- Class action attorney Adam Moskowitz says he hopes the court resolves Voyager’s “continued attempts to simply walk away from our case”
- Original complaint filed in December alleged that the firm charged hidden fees and made false promises
Attorneys have made fresh allegations in a class action lawsuit against Voyager Digital, claiming the cryptocurrency company sold unregistered securities in the form of interest-earning crypto accounts.
The complaint, filed Thursday in a Miami federal court by lawyers Adam Moskowitz and Stuart Grossman, includes a report detailing why the Voyager Earn Program — allowing users to earn rewards on bitcoin, ether, USDC and other cryptoassets — should have been registered with the SEC.
The document also refutes Voyager’s claims that the Florida court does not have jurisdiction over the company, as the defendants of the class action complaint are vying for a jury trial.
Additionally, the document spotlights related actions taken by the SEC and state officials in the months after the original complaint was filed Dec. 24 on behalf of Florida resident Mark Cassidy.
Voyager competitor BlockFi said in February it would pay $100 million in fines to the SEC and state regulators over allegations it illegally offered a high-interest yield product.
Voyager CEO Stephen Ehrlich said during an earnings call that month that there are differences between Voyager’s Loyalty Program, which offers Voyager token holders rewards, and BlockFi interest accounts.

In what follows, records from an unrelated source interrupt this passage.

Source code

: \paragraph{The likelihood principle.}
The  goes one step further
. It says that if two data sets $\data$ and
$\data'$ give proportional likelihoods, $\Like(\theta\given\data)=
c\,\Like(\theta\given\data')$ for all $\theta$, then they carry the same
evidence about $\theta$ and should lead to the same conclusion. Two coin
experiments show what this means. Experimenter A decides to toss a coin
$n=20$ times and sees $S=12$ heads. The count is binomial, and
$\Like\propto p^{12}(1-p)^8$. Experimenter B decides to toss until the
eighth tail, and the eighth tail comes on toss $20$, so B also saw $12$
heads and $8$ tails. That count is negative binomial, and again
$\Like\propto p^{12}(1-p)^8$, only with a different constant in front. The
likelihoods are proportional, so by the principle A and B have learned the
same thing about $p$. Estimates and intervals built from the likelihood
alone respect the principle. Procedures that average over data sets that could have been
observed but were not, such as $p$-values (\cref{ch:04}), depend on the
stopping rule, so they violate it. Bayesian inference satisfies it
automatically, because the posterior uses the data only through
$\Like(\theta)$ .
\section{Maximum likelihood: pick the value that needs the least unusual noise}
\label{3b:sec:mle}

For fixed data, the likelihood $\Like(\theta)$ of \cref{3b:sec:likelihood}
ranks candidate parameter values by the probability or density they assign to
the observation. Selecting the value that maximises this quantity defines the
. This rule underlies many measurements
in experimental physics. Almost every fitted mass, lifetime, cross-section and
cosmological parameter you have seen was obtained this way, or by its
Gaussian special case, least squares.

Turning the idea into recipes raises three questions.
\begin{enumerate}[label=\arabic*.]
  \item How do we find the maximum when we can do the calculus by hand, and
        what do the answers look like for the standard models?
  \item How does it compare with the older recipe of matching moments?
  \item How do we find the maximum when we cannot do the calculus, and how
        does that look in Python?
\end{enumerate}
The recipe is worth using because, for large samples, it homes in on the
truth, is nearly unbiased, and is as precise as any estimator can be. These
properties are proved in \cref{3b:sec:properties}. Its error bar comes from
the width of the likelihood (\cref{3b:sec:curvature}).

The company said in a March 30 statement it had received cease and desist orders from the state securities divisions of Indiana, Kentucky, New Jersey and Oklahoma relating to Voyager accounts that permit customers to earn rewards on their crypto balances.
“Voyager is in ongoing communications with these state regulators to better understand the terms in their respective regulatory orders and to clarify certain statements in the orders that Voyager believes are inaccurate,” the company said.
The original December complaint focused on allegations that Voyager charged hidden fees and made false promises to platform users. It claims that the firm’s bid-ask spread — the difference between the highest bid a buyer is willing to offer and the lowest bid a seller is willing to accept — “is kept intentionally wide.”
Cassidy’s lawyers said in January that litigation could result in more than $1 billion in compensation for Voyager users.
“This action is absolutely spurious and without any merit, whatsoever,” a Voyager spokesperson said in an email at the time. “We look forward to dealing with this matter through the appropriate legal channels.”
According to the amended complaint, Voyager previously claimed that the Florida court does not have jurisdiction over the company. But Voyager, listed on the Toronto Stock Exchange, sells its stock over-the-counter in the United States, including Florida, the document states. Thousands of the interest-earning crypto accounts are based in Florida, it adds.
Voyager also claimed they should not have to respond to the original complaint because Cassidy signed an “arbitration agreement,” Moskowitz told Blockworks.
The complaint notes that Janice Barrilleaux, Voyager’s chief administrative officer, called the January 2021 version of the company’s user agreement — the one Cassidy had agreed to — “grossly outdated.” David Brosgol, Voyager’s general counsel, later suggested “a significant overhaul” of the agreement, the document notes.
“We hope that after the court resolves Voyager’s continued attempts to simply walk away from our case, we can quickly seek certification for all of Voyager’s customers that all have the same rewards accounts, and finally require Voyager to comply with the state and federal rules,” Moskowitz said.
A Voyager spokesperson did not return a request for comment.
The company reported completing roughly 36 million consumer crypto transactions and reaching $5.5 billion in net new retail deposits since inception, as of March 31. Voyager’s next earnings call is slated for May 16.